Сон, что снился ему, был тяжел и тревожен. Ему снились ночь, Новодевичий монастырь и келья в Новодевичьем, а в келье — Софья.
Царевна (ее, царство ей небесное, давно уж не было в живых) во сне у кривого глядела грозно, нахмурившись, сжав руки под грудью.
— А чем я вас пожалую, то мое царское дело, — сказала, усмехнулась, и голос ее был груб. — Быть вам всем наутро на Красной, и будет там для всех для вас казнь.
Человек замычал, завозился на палубе, сбивая тулуп. Ему снилось, что говорил он царевне что-то поперек, просил, напоминал, протягивая руку, но царевна уходила, уплывала в глубь кельи. Он говорил ей, что она ошиблась, и что на Красной это царь Петр их казнил, а ей помиловать их, стрельцов, надо, и будут они звать ее, как было сказано, на державство.
Софья же в ответ только недобро смеялась, качала головой.
— А клятва-то? — выговаривали вдруг ее губы. — Клятва? Ты крест целовал. Или забыл? Почто не исполнил? — Глаза ее засверкали гневом. — Целовал же, смотри, — она развязала у ворота шелковую тесьму, и платье вдруг упало, она стояла нагая, смеялась. — Ну, чего же ты, кривой, целуй сызнова…
Она переступила тихо через платье, приблизилась. Между грудей ее искрился, слепил глаза золотой крест, и белая ее нагота была так страшна, что человек застонал, заскрежетал зубами, дернулся всем телом, — проснулся…
Светлое голубое утреннее небо с высоты заглянуло ему в глаза. Он полежал, опоминаясь, припомнил сон, и злая улыбка искривила его губы.
Весь этот день он был тих. Старательно мел палубу. Спустившись к Дону умыться, стал на колени у воды, долго рассматривал себя в текущем зеркале, что дышало прохладой, было зелено, загадочно, темно…
Под вечер проехал мимо на лодке однорукий капрал. Потыкал веслом в борт фрегата, покричал что-то, показал строгость. Потом уселся опять на корме, заработал веслом, уплыл восвояси.
Кривой смотрел на закат, и лик его был сумрачен. Приплыл из-за Дона малый, привез связку чебаков. Рыбы были толстые, жирные, их обмазали тестом, испекли на угольях, на железном листе. Потом положили на большое круглое деревянное блюдо, стали есть.
Кривой выбирал большие сочные белые куски, посыпал крупной солью, клал в рот, жевал не торопясь, запивал кислым чихирем из глиняного кувшина.

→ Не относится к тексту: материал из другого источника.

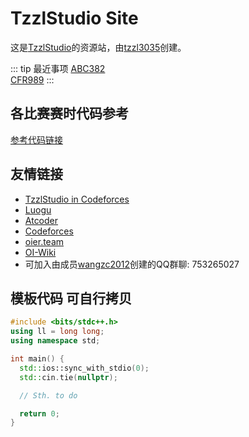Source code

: # TzzlStudio Site

这是[TzzlStudio](https://www.luogu.com.cn/team/82054#main)的资源站，由[tzzl3035](https://www.luogu.com.cn/user/1030559)创建。

::: tip 最近事项
[ABC382](https://atcoder.jp/contests/abc382)\
[CFR989](https://codeforces.com/contests/2034)
:::

## 各比赛赛时代码参考
[参考代码链接](/refcode)

## 友情链接
- [TzzlStudio in Codeforces](https://codeforces.com/group/ehqDq1wqEf/contests)
- [Luogu](https://www.luogu.com.cn)
- [Atcoder](https://atcoder.jp)
- [Codeforces](https://codeforces.com)
- [oier.team](https://oier.team/)
- [OI-Wiki](https://oi-wiki.org)
- 可加入由成员[wangzc2012](https://www.luogu.com.cn/user/1221613)创建的QQ群聊: 753265027

## 模板代码 可自行拷贝
```cpp
#include <bits/stdc++.h>
using ll = long long;
using namespace std;

int main() {
  std::ios::sync_with_stdio(0);
  std::cin.tie(nullptr);

  // Sth. to do

  return 0;
}
```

С малым приплыл еще человек. Лицо медное, широкое, гладкое, глаза узкие, черные. Сидел с ними, ел, пил вино.
Кривой опросил:
— Турок?
Он помотал головой:
— Кайсак. Из-за Яика. Звать — Жолымбетом.

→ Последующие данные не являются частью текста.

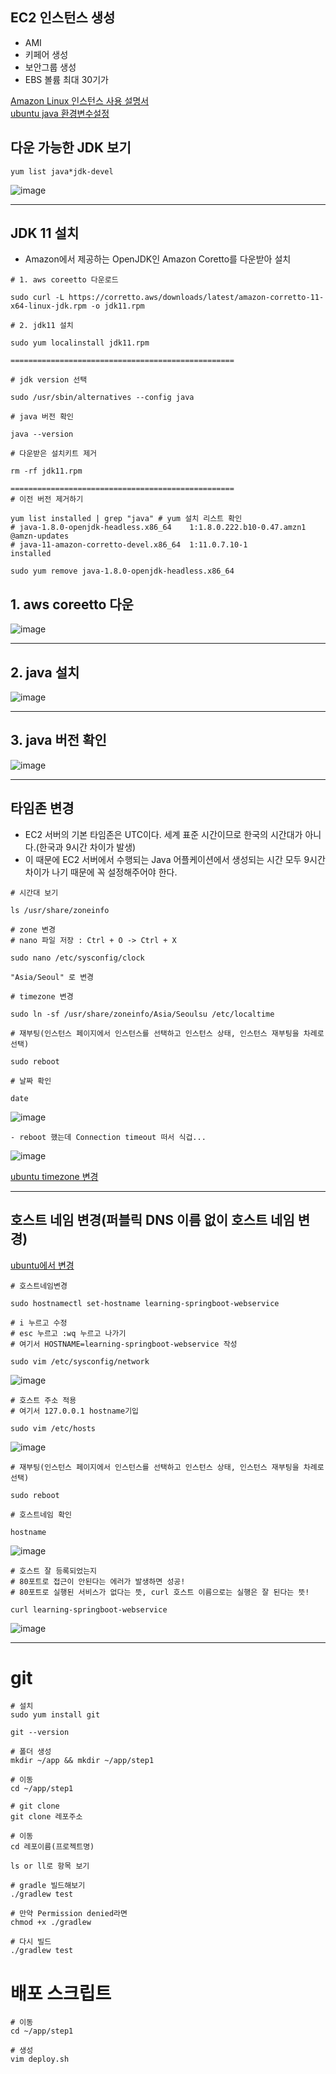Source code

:## EC2 인스턴스 생성
- AMI 
- 키페어 생성
- 보안그룹 생성
- EBS 볼륨 최대 30기가

[Amazon Linux 인스턴스 사용 설명서](https://docs.aws.amazon.com/ko_kr/AWSEC2/latest/UserGuide/set-time.html)<br>
[ubuntu java 환경변수설정](https://velog.io/@alsdn9501/AWS-EC2-Java-11-%EC%84%A4%EC%B9%98)
## 다운 가능한 JDK 보기
```
yum list java*jdk-devel
```

![image](https://user-images.githubusercontent.com/74396651/209340424-0bdb99d2-9426-4c29-bdf3-1c64e34c4aec.png)

<hr>

## JDK 11 설치
- Amazon에서 제공하는 OpenJDK인 Amazon Coretto를 다운받아 설치

```
# 1. aws coreetto 다운로드

sudo curl -L https://corretto.aws/downloads/latest/amazon-corretto-11-x64-linux-jdk.rpm -o jdk11.rpm

# 2. jdk11 설치

sudo yum localinstall jdk11.rpm

==================================================

# jdk version 선택

sudo /usr/sbin/alternatives --config java

# java 버전 확인

java --version

# 다운받은 설치키트 제거

rm -rf jdk11.rpm

==================================================
# 이전 버전 제거하기

yum list installed | grep "java" # yum 설치 리스트 확인
# java-1.8.0-openjdk-headless.x86_64    1:1.8.0.222.b10-0.47.amzn1   @amzn-updates
# java-11-amazon-corretto-devel.x86_64  1:11.0.7.10-1                installed

sudo yum remove java-1.8.0-openjdk-headless.x86_64 

```
## 1. aws coreetto 다운
![image](https://user-images.githubusercontent.com/74396651/209340980-b8a9ed92-7e67-44d0-8140-6cb4440ce797.png)

<hr> 

## 2. java 설치
![image](https://user-images.githubusercontent.com/74396651/209341205-92e91f0d-4ae2-418a-8dfd-6e0016f4bf32.png)

<hr> 

## 3. java 버전 확인
![image](https://user-images.githubusercontent.com/74396651/209341313-ab718ecf-9aaf-47a2-99c5-ff261cddd4a4.png)


<hr> 

## 타임존 변경
- EC2 서버의 기본 타임존은 UTC이다. 세계 표준 시간이므로 한국의 시간대가 아니다.(한국과 9시간 차이가 발생)
- 이 때문에 EC2 서버에서 수행되는 Java 어플케이션에서 생성되는 시간 모두 9시간 차이가 나기 때문에 꼭 설정해주어야 한다.

```
# 시간대 보기

ls /usr/share/zoneinfo

# zone 변경
# nano 파일 저장 : Ctrl + O -> Ctrl + X

sudo nano /etc/sysconfig/clock

"Asia/Seoul" 로 변경

# timezone 변경

sudo ln -sf /usr/share/zoneinfo/Asia/Seoulsu /etc/localtime

# 재부팅(인스턴스 페이지에서 인스턴스를 선택하고 인스턴스 상태, 인스턴스 재부팅을 차례로 선택)

sudo reboot

# 날짜 확인

date
```
![image](https://user-images.githubusercontent.com/74396651/209349688-4ea09d5f-4cf8-49ba-ae06-30c155a01f3c.png)


```
- reboot 했는데 Connection timeout 떠서 식겁...
```
![image](https://user-images.githubusercontent.com/74396651/209346227-12dfbe24-d094-463f-a35f-07b42b51c7f5.png)

[ubuntu timezone 변경](https://asufi.tistory.com/entry/AWS-AWS%EC%95%84%EB%A7%88%EC%A1%B4-EC2-Linuxubuntucentos-Timezone-%EC%84%A4%EC%A0%95)

<hr>


## 호스트 네임 변경(퍼블릭 DNS 이름 없이 호스트 네임 변경)
[ubuntu에서 변경](https://soobarkbar.tistory.com/226)

```
# 호스트네임변경

sudo hostnamectl set-hostname learning-springboot-webservice

# i 누르고 수정
# esc 누르고 :wq 누르고 나가기
# 여기서 HOSTNAME=learning-springboot-webservice 작성

sudo vim /etc/sysconfig/network
```
![image](https://user-images.githubusercontent.com/74396651/209349177-ff251aff-a403-4421-9bb2-0d69d1a7eba0.png)

```
# 호스트 주소 적용
# 여기서 127.0.0.1 hostname기입

sudo vim /etc/hosts
```
![image](https://user-images.githubusercontent.com/74396651/209349339-8ed7241a-2fc1-4f69-b067-1d4668030df2.png)

```
# 재부팅(인스턴스 페이지에서 인스턴스를 선택하고 인스턴스 상태, 인스턴스 재부팅을 차례로 선택)

sudo reboot

# 호스트네임 확인

hostname
```
![image](https://user-images.githubusercontent.com/74396651/209349516-f2d58ab5-af90-4866-ae43-8577e87e058b.png)

```
# 호스트 잘 등록되었는지
# 80포트로 접근이 안된다는 에러가 발생하면 성공!
# 80포트로 실행된 서비스가 없다는 뜻, curl 호스트 이름으로는 실행은 잘 된다는 뜻!

curl learning-springboot-webservice
```
![image](https://user-images.githubusercontent.com/74396651/209349959-855654de-0c3f-41f2-b5e6-b059e27d0edb.png)

<hr>

# git
```
# 설치
sudo yum install git

git --version

# 폴더 생성
mkdir ~/app && mkdir ~/app/step1

# 이동
cd ~/app/step1

# git clone
git clone 레포주소

# 이동
cd 레포이름(프로젝트명)

ls or ll로 항목 보기

# gradle 빌드해보기
./gradlew test

# 만약 Permission denied라면
chmod +x ./gradlew

# 다시 빌드
./gradlew test
```

# 배포 스크립트
```
# 이동
cd ~/app/step1

# 생성
vim deploy.sh
```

Стало темно. Высыпали звезды. Наевшись, напившись, лежали на палубе, смотрели вверх. Кривому начало вспоминаться.
IV
Он шел от Новодевичьего в темноте. Накрапывал дождь. Дорога подымалась в гору.
Телега вынырнула из темноты неожиданно, когда он взобрался на пригорок и увидел мелькающий красный огонь.

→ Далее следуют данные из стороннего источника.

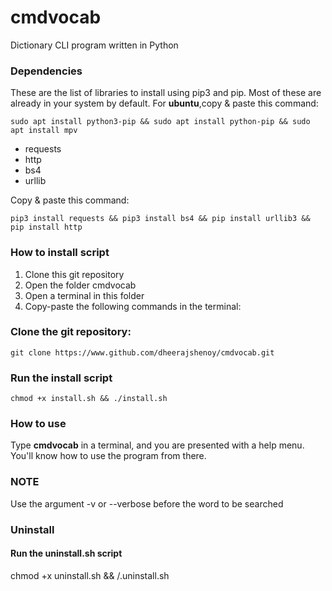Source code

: # cmdvocab
Dictionary CLI program written in Python 

### Dependencies 
These are the list of libraries to install using pip3 and pip. Most of these are already in your system by default.
For **ubuntu**,copy & paste this command:
```
sudo apt install python3-pip && sudo apt install python-pip && sudo apt install mpv
```
- requests
- http
- bs4 
- urllib

Copy & paste this command:
```
pip3 install requests && pip3 install bs4 && pip install urllib3 && pip install http 
```
### How to install script 
<ol>
  <li>Clone this git repository</li>
  <li>Open the folder cmdvocab</li>
  <li>Open a terminal in this folder</li>
  <li>Copy-paste the following commands in the terminal:</li>
</ol>
 
 ### Clone the git repository:

```
git clone https://www.github.com/dheerajshenoy/cmdvocab.git
```
### Run the install script 
```
chmod +x install.sh && ./install.sh 
```
### How to use 
Type **cmdvocab** in a terminal, and you are presented with a help menu. You'll know how to use the program from there.

### NOTE
Use the argument -v or --verbose before the word to be searched

### Uninstall

#### Run the uninstall.sh script 
chmod +x uninstall.sh && /.uninstall.sh 
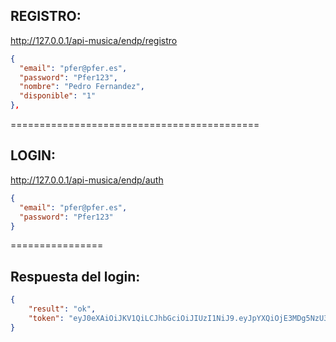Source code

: ## REGISTRO: 

http://127.0.0.1/api-musica/endp/registro
```json
{
  "email": "pfer@pfer.es",
  "password": "Pfer123",
  "nombre": "Pedro Fernandez",
  "disponible": "1"
},
```

===========================================

## LOGIN:

http://127.0.0.1/api-musica/endp/auth

```json
{
  "email": "pfer@pfer.es",
  "password": "Pfer123"
}
```
================ 
## Respuesta del login: 
```json
{
    "result": "ok",
    "token": "eyJ0eXAiOiJKV1QiLCJhbGciOiJIUzI1NiJ9.eyJpYXQiOjE3MDg5NzU3NDEsImRhdGEiOnsiaWQiOiIxMyIsImVtYWlsIjoicGZlckBwZmVyLmVzIn19.g1zZ2os5Bq1amaz10yYPuFp-tMbKleOt38N7zbtTnOA"
}
```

Подошел. Телега стояла накренившись набок. Вокруг, светя фонарем, в котором горела свеча, ходил мужик-возница. Он хлопал себя свободной рукой по боку, приседал, заглядывал под телегу, смеялся пьяным смехом.
В телеге же сидел нахохлившись попик, глядел сердито на мужика, молчал. Видно было — давно уж так сидит. На подошедшего стрельца взглянул тоже сердито, отвернулся.
Стрелец выхватил у мужика фонарь и, светя у самой земли, пошел медленно назад по следу телеги. Быстро нашел выскочившую чеку, подкатил колесо.
Когда колесо было надето на ось, а чека накрепко забита булыжником, попик глянул теперь уже без гнева, спросил:
— Ты кто?
— Проходящий.
— Ну, садись, проходящий. Подвезем.
— На добром слове спасибо, батюшка.
Поехали. Мужик свалился на задке и тут же захрапел. А он сидел боком, с краю телеги, понукал лошадь и слушал в темноте тихий голос попика, который то творил молитвы, то принимался петь про себя что-то божественное.
Дождь перестал. Дорога пошла лесом. Вокруг стало еще темнее. Сверху, где небо очистилось, проглянули умытые звезды.
У попа он пробыл день, а вечером ушел дальше. Он не знал, куда идет. Наказ Софьи, чтоб не возвращаться в стрелецкий свой полк, что стоял у Великих Лук, он помнил крепко. Домой тоже — до исполнения клятвы — идти было нельзя.
Поп уговаривал, чтоб он остался у него.
— Будешь у меня работник. Притеснять не буду. Что наработаешь, то и ладно. Да ты и сам на всякое дело повадлив, истов. Живи!
— Нет, отче. Проходящему проходить надо.
Попик снял со свечи нагар, покачал головой:
— Чувствую в душе твоей тревогу. Что тебя гонит? Ты стрелец?
— Стрелец.
— А ты лучше забудь, кто ты есть, да схоронись у меня.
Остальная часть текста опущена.